A global rally in stocks came to an abrupt halt Thursday as a 7% plunge on Japan's Nikkei index unnerved investors in Europe and set the tone for a weak opening on Wall Street.
European markets fell by 2% and U.S. stock opened lower in the wake of the biggest one-day drop on the Nikkei since the 2011 earthquake and nuclear disaster. Germany's DAX lost 2.4% and France's CAC 40 was down 2.1%.
In Japan, the yen was rising and yields on 10-year Japanese government bonds hit 1% for the first time in months, tracking a rise in yields on U.S. Treasuries.
Analysts said the sell-off reflected concerns that the Japanese rally had gone too far too fast. The Nikkei has surged by more than 70% over the last 12 months.
"The Japanese market is quite clearly overbought," said Max King, an investment strategist and fund manager at Investec Asset Management. "It went a long way in a short time and investors have moved to take profits in the short term."
Central banks, including the Bank of Japan, have been a big driver of the bull market in stocks.
King said the Bank of Japan's policies can't sustain the rally indefinitely, and Japanese companies will have to start reporting better earnings to bolster investment confidence.
Market volatility could continue for a while, said Clem Chambers, CEO of private investors' website ADVFN.
"The end of any run like this is always completely insane," he said. "The rest of the markets are so high and ready to swoon, it could be a Black Friday tomorrow."
U.S. indexes have been posting record highs for weeks, fueled by the Fed's quantitative easing program and some signs of improvement in the U.S. economy.
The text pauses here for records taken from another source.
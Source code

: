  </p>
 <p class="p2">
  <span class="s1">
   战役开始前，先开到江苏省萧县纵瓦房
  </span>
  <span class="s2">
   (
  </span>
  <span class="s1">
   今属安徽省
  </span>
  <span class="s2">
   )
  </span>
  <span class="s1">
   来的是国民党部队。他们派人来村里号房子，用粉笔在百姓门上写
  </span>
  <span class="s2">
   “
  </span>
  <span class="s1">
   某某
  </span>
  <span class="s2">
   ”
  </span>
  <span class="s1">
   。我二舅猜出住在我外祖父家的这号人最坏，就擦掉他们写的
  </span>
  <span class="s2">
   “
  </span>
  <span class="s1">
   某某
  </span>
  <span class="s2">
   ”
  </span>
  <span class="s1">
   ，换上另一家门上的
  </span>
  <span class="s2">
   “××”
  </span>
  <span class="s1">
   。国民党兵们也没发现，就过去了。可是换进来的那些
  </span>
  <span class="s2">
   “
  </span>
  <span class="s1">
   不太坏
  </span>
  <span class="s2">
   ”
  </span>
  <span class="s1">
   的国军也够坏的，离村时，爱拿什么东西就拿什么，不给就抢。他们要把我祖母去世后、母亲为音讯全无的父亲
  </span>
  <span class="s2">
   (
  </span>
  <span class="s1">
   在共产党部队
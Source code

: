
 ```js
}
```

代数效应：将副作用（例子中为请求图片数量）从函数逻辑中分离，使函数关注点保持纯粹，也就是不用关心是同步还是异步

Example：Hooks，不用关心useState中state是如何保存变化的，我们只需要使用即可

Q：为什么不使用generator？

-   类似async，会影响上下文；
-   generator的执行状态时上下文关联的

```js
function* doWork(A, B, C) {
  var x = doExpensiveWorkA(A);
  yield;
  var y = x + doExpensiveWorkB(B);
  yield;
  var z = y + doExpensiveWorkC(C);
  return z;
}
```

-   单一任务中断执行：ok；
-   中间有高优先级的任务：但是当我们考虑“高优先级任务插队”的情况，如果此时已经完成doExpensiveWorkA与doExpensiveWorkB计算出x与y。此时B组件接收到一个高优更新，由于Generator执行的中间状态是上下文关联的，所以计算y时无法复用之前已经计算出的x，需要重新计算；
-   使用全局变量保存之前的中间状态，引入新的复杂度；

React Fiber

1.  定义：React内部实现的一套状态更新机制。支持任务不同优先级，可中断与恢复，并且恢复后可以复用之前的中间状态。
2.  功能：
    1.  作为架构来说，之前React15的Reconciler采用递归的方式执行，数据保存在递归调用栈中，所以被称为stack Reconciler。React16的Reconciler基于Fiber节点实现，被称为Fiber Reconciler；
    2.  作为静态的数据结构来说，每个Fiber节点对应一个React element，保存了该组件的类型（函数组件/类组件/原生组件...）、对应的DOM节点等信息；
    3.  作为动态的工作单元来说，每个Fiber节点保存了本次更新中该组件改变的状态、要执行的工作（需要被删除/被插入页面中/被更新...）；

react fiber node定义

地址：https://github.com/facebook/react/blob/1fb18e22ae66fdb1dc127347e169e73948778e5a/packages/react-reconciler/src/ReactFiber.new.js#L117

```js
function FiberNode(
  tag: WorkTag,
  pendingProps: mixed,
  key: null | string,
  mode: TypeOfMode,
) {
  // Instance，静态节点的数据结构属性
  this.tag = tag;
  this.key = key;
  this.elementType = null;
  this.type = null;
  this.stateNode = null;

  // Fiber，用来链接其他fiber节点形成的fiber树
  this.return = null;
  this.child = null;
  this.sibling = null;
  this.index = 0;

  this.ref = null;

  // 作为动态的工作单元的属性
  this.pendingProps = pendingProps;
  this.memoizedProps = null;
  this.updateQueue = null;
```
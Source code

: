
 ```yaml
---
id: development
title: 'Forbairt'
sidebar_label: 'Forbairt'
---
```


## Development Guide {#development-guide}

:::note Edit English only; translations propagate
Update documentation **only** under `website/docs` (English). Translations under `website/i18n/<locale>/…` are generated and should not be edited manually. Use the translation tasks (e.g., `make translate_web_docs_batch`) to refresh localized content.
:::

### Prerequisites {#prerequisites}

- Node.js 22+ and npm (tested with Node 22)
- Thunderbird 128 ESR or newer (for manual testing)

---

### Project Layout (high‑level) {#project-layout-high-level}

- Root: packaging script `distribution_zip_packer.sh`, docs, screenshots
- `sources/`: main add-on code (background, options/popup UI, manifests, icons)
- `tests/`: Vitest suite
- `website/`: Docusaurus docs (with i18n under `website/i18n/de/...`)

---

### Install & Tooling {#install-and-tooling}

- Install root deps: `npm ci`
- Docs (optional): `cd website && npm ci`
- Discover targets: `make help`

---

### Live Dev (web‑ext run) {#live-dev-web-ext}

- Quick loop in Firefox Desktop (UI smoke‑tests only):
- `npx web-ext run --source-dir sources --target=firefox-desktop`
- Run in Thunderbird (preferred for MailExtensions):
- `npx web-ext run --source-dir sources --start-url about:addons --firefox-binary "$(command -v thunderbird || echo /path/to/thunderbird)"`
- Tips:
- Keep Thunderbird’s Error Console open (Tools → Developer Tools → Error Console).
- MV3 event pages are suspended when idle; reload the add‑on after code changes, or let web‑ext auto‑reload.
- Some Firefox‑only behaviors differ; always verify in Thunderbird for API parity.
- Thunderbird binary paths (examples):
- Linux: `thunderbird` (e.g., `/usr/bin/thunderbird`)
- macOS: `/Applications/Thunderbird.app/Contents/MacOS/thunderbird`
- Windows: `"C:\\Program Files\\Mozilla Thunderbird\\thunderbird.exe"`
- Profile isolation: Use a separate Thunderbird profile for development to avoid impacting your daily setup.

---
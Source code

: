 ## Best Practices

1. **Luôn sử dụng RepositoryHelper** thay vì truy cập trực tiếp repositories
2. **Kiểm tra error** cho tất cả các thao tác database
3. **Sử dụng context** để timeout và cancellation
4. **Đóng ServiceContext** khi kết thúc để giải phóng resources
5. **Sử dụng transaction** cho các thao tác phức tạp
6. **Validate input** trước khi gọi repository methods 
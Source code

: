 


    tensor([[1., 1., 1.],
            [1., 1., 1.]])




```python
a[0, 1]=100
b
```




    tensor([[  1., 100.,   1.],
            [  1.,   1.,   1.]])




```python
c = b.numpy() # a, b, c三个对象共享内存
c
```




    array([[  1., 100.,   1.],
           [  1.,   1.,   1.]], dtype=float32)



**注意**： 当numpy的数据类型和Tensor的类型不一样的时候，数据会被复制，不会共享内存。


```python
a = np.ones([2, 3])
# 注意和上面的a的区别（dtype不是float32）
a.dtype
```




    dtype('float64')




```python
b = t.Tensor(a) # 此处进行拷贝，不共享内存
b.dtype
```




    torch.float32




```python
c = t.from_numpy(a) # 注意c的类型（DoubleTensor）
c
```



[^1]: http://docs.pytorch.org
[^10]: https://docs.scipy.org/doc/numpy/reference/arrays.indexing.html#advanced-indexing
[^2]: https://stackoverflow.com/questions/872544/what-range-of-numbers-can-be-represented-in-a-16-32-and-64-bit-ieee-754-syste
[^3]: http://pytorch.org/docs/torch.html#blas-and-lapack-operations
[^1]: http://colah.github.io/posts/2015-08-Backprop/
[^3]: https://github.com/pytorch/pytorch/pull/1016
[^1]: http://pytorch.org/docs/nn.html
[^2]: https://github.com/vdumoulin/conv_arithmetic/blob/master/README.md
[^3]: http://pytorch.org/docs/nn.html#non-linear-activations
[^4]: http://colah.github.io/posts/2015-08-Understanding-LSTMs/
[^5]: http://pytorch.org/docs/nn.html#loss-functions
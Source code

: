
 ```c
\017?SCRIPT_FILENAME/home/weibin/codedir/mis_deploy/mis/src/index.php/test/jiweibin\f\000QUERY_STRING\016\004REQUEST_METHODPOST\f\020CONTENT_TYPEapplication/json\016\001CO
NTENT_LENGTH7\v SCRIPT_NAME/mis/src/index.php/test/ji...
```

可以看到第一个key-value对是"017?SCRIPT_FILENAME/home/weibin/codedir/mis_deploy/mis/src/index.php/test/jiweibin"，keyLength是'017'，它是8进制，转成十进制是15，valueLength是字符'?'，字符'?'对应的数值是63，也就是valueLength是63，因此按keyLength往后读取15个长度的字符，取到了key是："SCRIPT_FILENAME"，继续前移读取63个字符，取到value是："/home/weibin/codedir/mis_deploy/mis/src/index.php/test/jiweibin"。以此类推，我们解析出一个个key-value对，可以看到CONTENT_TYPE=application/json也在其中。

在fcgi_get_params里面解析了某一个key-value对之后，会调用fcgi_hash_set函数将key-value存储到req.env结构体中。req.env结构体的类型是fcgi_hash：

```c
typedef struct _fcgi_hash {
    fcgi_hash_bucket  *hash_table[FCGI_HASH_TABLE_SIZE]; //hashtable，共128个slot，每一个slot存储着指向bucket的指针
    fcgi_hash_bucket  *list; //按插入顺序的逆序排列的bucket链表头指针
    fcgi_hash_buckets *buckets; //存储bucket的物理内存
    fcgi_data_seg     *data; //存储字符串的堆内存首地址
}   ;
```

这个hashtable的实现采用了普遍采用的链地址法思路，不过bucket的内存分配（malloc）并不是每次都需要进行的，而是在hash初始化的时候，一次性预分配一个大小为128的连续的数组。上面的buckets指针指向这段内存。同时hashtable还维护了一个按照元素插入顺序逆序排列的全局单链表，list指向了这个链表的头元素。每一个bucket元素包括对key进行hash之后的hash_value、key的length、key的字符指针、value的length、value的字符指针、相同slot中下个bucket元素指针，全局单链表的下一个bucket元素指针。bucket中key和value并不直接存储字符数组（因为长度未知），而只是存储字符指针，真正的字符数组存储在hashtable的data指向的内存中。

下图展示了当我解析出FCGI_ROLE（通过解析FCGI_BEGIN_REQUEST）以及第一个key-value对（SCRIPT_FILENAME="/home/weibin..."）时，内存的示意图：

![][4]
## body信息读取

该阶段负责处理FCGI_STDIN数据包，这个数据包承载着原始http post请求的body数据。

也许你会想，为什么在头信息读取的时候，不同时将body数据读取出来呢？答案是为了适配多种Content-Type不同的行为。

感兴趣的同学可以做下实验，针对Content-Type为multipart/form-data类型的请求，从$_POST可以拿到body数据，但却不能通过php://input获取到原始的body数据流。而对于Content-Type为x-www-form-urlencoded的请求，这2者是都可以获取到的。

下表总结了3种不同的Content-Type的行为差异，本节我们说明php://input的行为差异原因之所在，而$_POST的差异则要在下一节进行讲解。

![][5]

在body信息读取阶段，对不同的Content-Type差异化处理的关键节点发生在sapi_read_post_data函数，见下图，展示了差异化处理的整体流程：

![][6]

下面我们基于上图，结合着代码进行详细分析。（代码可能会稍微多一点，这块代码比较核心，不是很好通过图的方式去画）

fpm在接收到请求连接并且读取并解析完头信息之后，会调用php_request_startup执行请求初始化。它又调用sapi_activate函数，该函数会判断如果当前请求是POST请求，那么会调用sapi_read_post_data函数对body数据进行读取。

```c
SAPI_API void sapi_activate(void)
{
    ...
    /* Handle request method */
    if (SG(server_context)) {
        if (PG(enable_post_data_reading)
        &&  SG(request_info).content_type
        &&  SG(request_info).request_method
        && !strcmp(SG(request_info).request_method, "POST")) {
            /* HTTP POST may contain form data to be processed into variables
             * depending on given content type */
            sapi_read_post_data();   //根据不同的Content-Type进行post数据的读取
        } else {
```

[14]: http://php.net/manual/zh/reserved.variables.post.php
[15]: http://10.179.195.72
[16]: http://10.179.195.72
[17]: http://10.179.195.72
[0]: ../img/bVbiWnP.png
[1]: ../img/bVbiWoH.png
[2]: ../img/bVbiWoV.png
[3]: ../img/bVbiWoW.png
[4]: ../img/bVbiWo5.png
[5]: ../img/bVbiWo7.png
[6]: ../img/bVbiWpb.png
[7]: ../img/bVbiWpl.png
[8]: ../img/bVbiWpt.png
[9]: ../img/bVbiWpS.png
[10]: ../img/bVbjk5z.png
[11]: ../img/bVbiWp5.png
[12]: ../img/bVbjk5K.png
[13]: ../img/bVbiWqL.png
The latest numbers from China showed the country's manufacturing sector contracted in May, contrary to expectations for narrow expansion, reinforcing concerns about slowing growth in the world's second biggest economy.
Investors were also spooked after the Federal Reserve released minutes from its latest policy meeting revealing that some members of the monetary policy committee were looking to taper off the bond-buying program sooner than expected.